• **WORK REQUEST**:
Count the lines in the records below that contain the word "testing", and give that figure alone.
DATA Block Start
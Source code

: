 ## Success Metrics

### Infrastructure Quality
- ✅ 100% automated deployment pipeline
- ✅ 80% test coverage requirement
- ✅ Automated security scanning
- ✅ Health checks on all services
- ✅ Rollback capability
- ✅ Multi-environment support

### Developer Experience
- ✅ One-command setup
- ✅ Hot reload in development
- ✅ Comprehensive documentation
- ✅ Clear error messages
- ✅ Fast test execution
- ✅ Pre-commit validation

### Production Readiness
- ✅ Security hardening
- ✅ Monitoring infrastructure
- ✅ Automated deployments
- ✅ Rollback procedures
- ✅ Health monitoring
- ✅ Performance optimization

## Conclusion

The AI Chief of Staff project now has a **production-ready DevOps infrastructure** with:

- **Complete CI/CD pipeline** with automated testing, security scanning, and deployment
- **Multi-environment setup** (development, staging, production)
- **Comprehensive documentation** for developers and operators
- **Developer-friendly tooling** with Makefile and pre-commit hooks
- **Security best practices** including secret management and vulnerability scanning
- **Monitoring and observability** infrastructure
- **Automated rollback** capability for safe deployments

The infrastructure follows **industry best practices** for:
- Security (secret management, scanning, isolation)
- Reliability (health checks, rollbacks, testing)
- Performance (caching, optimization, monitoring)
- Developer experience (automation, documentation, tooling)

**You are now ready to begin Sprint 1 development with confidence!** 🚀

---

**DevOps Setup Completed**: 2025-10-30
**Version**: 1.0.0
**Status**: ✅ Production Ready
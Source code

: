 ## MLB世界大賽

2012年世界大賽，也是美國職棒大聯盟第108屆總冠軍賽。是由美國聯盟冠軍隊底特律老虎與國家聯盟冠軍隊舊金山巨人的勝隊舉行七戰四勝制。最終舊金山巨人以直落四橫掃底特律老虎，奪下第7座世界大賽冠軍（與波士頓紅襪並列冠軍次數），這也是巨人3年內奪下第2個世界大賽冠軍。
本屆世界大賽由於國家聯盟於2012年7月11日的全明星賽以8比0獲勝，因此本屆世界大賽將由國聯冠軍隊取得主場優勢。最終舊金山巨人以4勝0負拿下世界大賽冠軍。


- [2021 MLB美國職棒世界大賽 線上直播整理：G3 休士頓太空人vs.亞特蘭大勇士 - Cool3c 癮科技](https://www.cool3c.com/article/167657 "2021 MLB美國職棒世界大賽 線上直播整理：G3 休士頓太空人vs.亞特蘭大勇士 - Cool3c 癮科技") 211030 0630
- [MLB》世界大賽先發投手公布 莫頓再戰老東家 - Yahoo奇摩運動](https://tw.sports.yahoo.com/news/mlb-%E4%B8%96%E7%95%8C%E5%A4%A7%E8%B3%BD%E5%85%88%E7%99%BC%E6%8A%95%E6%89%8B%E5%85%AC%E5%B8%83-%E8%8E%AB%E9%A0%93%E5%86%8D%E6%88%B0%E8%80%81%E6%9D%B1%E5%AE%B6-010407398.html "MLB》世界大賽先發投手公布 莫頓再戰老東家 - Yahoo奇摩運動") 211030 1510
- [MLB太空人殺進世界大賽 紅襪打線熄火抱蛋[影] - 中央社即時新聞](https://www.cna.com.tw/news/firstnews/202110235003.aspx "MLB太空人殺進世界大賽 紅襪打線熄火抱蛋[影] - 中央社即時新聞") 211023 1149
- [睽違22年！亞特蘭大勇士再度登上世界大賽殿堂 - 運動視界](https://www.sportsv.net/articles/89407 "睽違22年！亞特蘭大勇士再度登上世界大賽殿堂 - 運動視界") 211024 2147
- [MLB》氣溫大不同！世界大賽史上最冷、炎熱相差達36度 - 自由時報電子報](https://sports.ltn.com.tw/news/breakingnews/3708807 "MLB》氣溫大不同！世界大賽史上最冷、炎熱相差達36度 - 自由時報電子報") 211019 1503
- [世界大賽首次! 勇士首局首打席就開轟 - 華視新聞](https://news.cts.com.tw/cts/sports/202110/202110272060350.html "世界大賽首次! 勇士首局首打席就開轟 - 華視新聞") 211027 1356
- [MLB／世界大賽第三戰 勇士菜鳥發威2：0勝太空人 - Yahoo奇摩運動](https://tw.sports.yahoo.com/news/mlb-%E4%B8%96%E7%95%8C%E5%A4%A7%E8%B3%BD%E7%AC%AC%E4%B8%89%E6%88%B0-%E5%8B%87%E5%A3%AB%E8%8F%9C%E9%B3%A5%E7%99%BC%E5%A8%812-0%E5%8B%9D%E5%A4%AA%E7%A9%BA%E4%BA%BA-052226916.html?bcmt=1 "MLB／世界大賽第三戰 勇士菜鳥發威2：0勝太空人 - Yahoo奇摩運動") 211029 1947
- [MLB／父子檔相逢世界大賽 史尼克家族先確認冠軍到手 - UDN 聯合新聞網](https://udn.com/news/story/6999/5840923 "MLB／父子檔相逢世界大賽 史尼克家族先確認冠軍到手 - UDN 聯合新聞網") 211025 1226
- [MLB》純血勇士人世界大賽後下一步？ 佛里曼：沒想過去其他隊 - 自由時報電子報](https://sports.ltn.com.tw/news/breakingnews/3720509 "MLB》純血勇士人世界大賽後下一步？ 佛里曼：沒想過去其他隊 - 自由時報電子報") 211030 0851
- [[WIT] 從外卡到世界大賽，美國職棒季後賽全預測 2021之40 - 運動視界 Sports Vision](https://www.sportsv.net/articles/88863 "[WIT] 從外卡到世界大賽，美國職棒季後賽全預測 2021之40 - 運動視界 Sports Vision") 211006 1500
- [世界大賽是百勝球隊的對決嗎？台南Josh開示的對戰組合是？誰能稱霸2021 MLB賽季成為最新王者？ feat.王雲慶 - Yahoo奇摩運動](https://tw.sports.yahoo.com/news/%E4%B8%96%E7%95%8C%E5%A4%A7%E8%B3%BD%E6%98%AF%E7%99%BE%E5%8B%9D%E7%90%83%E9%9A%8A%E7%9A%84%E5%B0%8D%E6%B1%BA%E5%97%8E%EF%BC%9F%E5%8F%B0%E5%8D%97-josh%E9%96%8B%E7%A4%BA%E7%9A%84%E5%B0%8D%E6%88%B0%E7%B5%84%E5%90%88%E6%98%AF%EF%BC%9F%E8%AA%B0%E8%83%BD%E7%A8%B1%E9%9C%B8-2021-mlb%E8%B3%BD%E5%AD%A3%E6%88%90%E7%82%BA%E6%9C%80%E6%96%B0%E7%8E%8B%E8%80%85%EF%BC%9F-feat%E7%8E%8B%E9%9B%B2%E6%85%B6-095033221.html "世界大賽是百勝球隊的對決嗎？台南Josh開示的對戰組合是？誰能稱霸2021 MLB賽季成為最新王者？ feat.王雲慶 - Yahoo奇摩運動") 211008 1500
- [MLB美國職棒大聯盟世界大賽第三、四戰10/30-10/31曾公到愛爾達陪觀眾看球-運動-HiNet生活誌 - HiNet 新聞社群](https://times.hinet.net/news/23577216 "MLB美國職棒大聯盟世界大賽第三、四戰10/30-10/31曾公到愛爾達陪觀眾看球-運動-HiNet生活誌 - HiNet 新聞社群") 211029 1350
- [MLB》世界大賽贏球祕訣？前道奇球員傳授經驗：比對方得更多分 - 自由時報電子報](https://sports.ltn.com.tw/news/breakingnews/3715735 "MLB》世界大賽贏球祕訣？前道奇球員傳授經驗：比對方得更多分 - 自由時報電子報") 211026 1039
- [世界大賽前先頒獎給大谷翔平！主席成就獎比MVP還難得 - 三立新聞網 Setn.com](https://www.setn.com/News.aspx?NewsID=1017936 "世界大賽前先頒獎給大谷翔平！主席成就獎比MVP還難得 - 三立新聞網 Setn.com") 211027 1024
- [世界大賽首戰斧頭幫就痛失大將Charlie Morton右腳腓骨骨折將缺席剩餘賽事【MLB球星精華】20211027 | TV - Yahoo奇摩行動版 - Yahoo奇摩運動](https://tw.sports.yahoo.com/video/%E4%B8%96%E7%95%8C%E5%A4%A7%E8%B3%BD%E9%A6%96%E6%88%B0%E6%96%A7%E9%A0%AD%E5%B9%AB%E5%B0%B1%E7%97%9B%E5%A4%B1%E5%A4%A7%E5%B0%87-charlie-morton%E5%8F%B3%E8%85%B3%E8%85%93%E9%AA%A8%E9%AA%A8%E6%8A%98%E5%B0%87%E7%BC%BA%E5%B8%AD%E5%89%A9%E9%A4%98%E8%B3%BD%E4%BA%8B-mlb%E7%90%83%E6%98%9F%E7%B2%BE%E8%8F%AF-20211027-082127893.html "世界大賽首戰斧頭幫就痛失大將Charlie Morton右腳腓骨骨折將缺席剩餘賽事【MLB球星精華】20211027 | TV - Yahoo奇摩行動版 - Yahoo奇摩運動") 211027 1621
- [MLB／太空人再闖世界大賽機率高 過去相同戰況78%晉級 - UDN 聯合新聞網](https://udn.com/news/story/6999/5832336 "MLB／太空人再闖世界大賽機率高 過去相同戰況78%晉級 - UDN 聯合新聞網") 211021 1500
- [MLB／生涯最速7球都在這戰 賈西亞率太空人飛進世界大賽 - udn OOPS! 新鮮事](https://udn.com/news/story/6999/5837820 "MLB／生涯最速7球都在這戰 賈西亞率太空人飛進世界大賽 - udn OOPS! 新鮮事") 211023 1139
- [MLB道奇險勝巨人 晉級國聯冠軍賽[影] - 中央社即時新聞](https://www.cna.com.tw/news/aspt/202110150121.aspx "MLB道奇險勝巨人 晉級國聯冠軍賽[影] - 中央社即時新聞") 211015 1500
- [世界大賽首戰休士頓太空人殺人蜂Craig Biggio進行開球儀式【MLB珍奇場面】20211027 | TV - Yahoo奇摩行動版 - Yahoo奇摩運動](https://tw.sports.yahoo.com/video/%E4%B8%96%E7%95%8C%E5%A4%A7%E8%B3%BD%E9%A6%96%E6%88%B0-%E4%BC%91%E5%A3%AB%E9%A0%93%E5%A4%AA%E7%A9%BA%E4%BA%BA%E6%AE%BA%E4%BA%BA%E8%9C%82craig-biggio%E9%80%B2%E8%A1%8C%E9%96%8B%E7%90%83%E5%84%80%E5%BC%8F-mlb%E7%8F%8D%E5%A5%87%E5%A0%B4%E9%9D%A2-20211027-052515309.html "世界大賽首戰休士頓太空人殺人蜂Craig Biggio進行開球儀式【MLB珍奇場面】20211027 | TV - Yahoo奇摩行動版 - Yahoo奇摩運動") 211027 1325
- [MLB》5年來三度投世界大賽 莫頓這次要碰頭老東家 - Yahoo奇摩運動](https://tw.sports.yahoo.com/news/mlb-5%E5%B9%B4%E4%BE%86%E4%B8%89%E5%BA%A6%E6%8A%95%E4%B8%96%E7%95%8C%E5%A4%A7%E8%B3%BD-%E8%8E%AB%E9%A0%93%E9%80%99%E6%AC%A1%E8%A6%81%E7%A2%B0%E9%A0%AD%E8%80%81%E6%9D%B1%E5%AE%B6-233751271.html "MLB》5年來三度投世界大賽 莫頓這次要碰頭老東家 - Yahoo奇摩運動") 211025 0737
DATA Block End
• **EXERCISE RESULT**:
2